How To-- Vinegar and Laundry

>> Monday, June 21, 2010

If you've been reading The Diet Coke Diet for any length of time, really, you know that Erin and I are FANS of vinegar. It's cheap, accessible, safe (compared to a caustic chemical cleaner) and incredibly versatile. What other product can you use in any room of the house, in food, and laundry, in cleaning and in Easter egg dying? I mean, really? What else? NOTHING.

Today, we're discussing vinegar's place in the laundry room.

1. As an additive to your wash cycle
    1/2 cup- 1 cup vinegar added to a wash cycle (that includes laundry detergent as well) will remove virtually any stinkiness that may cling to clothing. This includes 1. Urine 2. Smoke 3. Mold 4. Must 5. Vomit or really anything else that stinks up clothes.
   If you're like me and have small children, a large portion of my children's wardrobes will end up with some sort of bodily fluid on them. It is inevitable. So rather than sort through my dirty clothes and decide which loads need vinegar and which don't, ALL loads get vinegar. ALL OF THEM. And then, I never have to catch of whiff of a pair of undies that still stink like a toilet.
  (And as a sidenote: In reality, you don't have measure the vinegar. I gave that up a long time ago, just dump some in. A bag full of smelly swim gear you forgot about for a week will need more than just a regular load of laundry though.)

A ruling principle I live by is: If it smells bad, it's not clean. And I cloth diaper too, so don't forget I'm washing stinky STINKY laundry. And it never comes out of the laundry still stinky.

I'll repeat: If it stinks, it's not clean.


2. Vinegar as a stain remover
    Vinegar has incredible stain-removing properties and as far as I can ascertain, it doesn't remove color. (Don't take my word for it though, please. Do a color-safe test on anything BEFORE using it as a stain remover).
   For certain stains you use vinegar entirely by itself and for others, you employ other measures.
As an example: Blood, just pour the vinegar right on, let it sit for 15 minutes and rinse with cold water. Repeat if necessary.
Sweat stains: Use vinegar and coarse salt to rub into the stain. Let sit in the sun to dry and then rinse.

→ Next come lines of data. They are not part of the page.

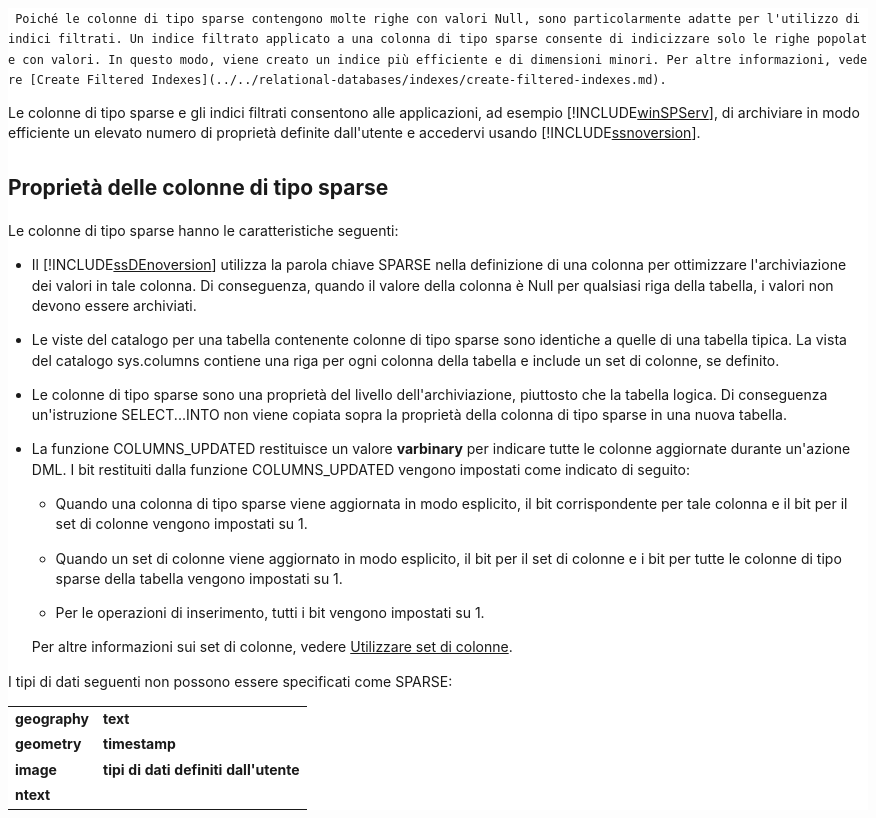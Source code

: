      Poiché le colonne di tipo sparse contengono molte righe con valori Null, sono particolarmente adatte per l'utilizzo di indici filtrati. Un indice filtrato applicato a una colonna di tipo sparse consente di indicizzare solo le righe popolate con valori. In questo modo, viene creato un indice più efficiente e di dimensioni minori. Per altre informazioni, vedere [Create Filtered Indexes](../../relational-databases/indexes/create-filtered-indexes.md).  
  
 Le colonne di tipo sparse e gli indici filtrati consentono alle applicazioni, ad esempio [!INCLUDE[winSPServ](../../includes/winspserv-md.md)], di archiviare in modo efficiente un elevato numero di proprietà definite dall'utente e accedervi usando [!INCLUDE[ssnoversion](../../includes/ssnoversion-md.md)].  
  
## <a name="properties-of-sparse-columns"></a>Proprietà delle colonne di tipo sparse  
 Le colonne di tipo sparse hanno le caratteristiche seguenti:  
  
-   Il [!INCLUDE[ssDEnoversion](../../includes/ssdenoversion-md.md)] utilizza la parola chiave SPARSE nella definizione di una colonna per ottimizzare l'archiviazione dei valori in tale colonna. Di conseguenza, quando il valore della colonna è Null per qualsiasi riga della tabella, i valori non devono essere archiviati.  
  
-   Le viste del catalogo per una tabella contenente colonne di tipo sparse sono identiche a quelle di una tabella tipica. La vista del catalogo sys.columns contiene una riga per ogni colonna della tabella e include un set di colonne, se definito.  
  
-   Le colonne di tipo sparse sono una proprietà del livello dell'archiviazione, piuttosto che la tabella logica. Di conseguenza un'istruzione SELECT...INTO non viene copiata sopra la proprietà della colonna di tipo sparse in una nuova tabella.  
  
-   La funzione COLUMNS_UPDATED restituisce un valore **varbinary** per indicare tutte le colonne aggiornate durante un'azione DML. I bit restituiti dalla funzione COLUMNS_UPDATED vengono impostati come indicato di seguito:  
  
    -   Quando una colonna di tipo sparse viene aggiornata in modo esplicito, il bit corrispondente per tale colonna e il bit per il set di colonne vengono impostati su 1.  
  
    -   Quando un set di colonne viene aggiornato in modo esplicito, il bit per il set di colonne e i bit per tutte le colonne di tipo sparse della tabella vengono impostati su 1.  
  
    -   Per le operazioni di inserimento, tutti i bit vengono impostati su 1.  
  
     Per altre informazioni sui set di colonne, vedere [Utilizzare set di colonne](../../relational-databases/tables/use-column-sets.md).  
  
 I tipi di dati seguenti non possono essere specificati come SPARSE:  
  
|||  
|-|-|  
|**geography**|**text**|  
|**geometry**|**timestamp**|  
|**image**|**tipi di dati definiti dall'utente**|  
|**ntext**||  
  
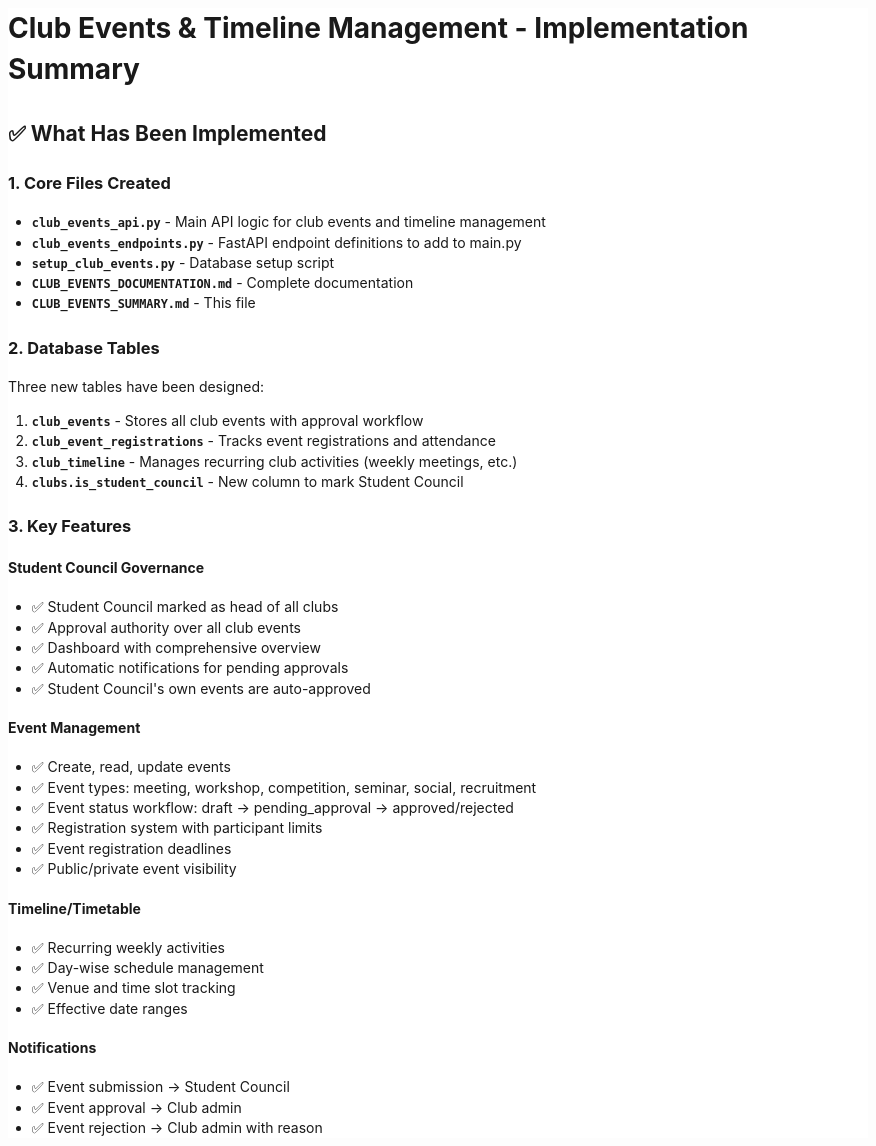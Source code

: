 # Club Events & Timeline Management - Implementation Summary

## ✅ What Has Been Implemented

### 1. **Core Files Created**

- **`club_events_api.py`** - Main API logic for club events and timeline management
- **`club_events_endpoints.py`** - FastAPI endpoint definitions to add to main.py
- **`setup_club_events.py`** - Database setup script
- **`CLUB_EVENTS_DOCUMENTATION.md`** - Complete documentation
- **`CLUB_EVENTS_SUMMARY.md`** - This file

### 2. **Database Tables**

Three new tables have been designed:

1. **`club_events`** - Stores all club events with approval workflow
2. **`club_event_registrations`** - Tracks event registrations and attendance
3. **`club_timeline`** - Manages recurring club activities (weekly meetings, etc.)
4. **`clubs.is_student_council`** - New column to mark Student Council

### 3. **Key Features**

#### Student Council Governance
- ✅ Student Council marked as head of all clubs
- ✅ Approval authority over all club events
- ✅ Dashboard with comprehensive overview
- ✅ Automatic notifications for pending approvals
- ✅ Student Council's own events are auto-approved

#### Event Management
- ✅ Create, read, update events
- ✅ Event types: meeting, workshop, competition, seminar, social, recruitment
- ✅ Event status workflow: draft → pending_approval → approved/rejected
- ✅ Registration system with participant limits
- ✅ Event registration deadlines
- ✅ Public/private event visibility

#### Timeline/Timetable
- ✅ Recurring weekly activities
- ✅ Day-wise schedule management
- ✅ Venue and time slot tracking
- ✅ Effective date ranges

#### Notifications
- ✅ Event submission → Student Council
- ✅ Event approval → Club admin
- ✅ Event rejection → Club admin with reason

(Sidenote: The sun is a natural bleach, so for things like urine stains and sweat stains, the sun is a very helpful friend.)

Here is a link to all the different uses for vinegar as a stain remover. It works WONDERFULLY.

I keep a big jug of white vinegar on top of the dryer so it's always available.

Cheap and easy folks. That's why we're here. Cheap and easy.

2 comments:

TwinMint June 23, 2010 at 11:02 AM  

Technically, you could also use water in all those uses (first paragraph).

I just hopped over here from your unplugged post and felt the need to be sarcastic, sorry. :)

Jana @ Weekend Vintage June 23, 2010 at 11:09 AM  

Vinegar is the best! We use apple cider vinegar to get rid or toenail fungus (ew---gross) but a lot better than having gross toenails.